» Dataset entries:
+++++

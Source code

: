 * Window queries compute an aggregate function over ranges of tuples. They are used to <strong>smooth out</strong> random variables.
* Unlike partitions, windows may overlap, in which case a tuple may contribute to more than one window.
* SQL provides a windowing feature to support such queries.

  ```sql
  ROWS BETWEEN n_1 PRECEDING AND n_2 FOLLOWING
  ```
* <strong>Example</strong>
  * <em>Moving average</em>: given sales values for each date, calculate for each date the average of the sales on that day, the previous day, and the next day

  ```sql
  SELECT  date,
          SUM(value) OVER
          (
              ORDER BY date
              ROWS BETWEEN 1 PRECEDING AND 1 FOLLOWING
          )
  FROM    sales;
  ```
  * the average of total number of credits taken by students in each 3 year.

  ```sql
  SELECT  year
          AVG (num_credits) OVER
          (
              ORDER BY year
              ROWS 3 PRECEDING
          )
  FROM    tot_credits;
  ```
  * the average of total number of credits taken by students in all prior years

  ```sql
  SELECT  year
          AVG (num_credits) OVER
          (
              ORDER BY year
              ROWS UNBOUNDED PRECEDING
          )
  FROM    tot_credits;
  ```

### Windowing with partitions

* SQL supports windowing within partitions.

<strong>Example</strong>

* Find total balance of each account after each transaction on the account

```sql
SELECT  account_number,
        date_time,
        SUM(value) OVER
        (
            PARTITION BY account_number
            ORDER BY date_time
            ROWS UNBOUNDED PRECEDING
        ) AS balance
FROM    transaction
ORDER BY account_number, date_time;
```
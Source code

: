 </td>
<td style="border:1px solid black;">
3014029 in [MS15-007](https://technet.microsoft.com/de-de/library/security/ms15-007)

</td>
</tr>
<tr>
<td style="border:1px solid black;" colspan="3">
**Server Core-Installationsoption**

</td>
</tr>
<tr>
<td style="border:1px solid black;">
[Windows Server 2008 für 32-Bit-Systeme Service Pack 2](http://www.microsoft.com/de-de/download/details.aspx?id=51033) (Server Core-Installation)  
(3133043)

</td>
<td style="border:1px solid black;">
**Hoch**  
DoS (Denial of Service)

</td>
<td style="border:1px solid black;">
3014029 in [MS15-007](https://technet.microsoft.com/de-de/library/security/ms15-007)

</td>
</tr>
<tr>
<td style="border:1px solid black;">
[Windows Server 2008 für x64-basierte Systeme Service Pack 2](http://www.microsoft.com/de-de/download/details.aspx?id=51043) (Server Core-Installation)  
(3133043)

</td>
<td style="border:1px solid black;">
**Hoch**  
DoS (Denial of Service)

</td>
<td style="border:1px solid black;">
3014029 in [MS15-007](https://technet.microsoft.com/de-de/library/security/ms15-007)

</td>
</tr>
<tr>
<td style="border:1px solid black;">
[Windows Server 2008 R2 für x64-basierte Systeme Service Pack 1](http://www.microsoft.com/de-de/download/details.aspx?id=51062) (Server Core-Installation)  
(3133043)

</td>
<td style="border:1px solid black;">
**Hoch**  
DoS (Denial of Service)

+++++

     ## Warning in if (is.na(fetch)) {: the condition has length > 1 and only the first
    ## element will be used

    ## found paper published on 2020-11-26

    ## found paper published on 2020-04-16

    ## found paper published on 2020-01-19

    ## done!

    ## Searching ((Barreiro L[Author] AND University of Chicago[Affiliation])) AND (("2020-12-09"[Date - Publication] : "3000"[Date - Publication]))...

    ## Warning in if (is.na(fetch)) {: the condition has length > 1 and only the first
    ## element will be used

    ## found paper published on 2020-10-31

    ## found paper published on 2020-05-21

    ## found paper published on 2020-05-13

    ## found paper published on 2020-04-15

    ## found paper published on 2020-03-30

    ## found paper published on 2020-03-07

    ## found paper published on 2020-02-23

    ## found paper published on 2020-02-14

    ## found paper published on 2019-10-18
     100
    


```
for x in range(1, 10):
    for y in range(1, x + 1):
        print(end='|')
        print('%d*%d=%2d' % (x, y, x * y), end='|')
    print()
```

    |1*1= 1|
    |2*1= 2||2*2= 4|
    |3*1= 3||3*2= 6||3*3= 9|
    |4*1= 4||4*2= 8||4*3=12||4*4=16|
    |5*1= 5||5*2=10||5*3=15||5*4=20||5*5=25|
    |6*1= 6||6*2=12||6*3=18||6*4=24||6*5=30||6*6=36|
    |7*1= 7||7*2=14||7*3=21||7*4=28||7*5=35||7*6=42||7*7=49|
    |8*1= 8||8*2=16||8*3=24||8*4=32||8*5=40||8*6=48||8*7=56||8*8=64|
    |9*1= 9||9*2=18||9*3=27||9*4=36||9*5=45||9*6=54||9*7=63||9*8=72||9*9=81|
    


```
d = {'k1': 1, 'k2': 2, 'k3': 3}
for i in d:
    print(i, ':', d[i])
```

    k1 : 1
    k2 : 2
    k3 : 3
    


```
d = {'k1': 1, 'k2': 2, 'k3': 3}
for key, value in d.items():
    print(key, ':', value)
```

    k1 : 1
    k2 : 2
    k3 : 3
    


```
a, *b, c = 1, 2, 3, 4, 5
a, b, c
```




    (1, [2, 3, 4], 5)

+++++

» Problem to work on: From the data above, copy each line that has the string "length".

» Answer space:
     ## Warning in if (is.na(fetch)) {: the condition has length > 1 and only the first
    ## Warning in if (is.na(fetch)) {: the condition has length > 1 and only the first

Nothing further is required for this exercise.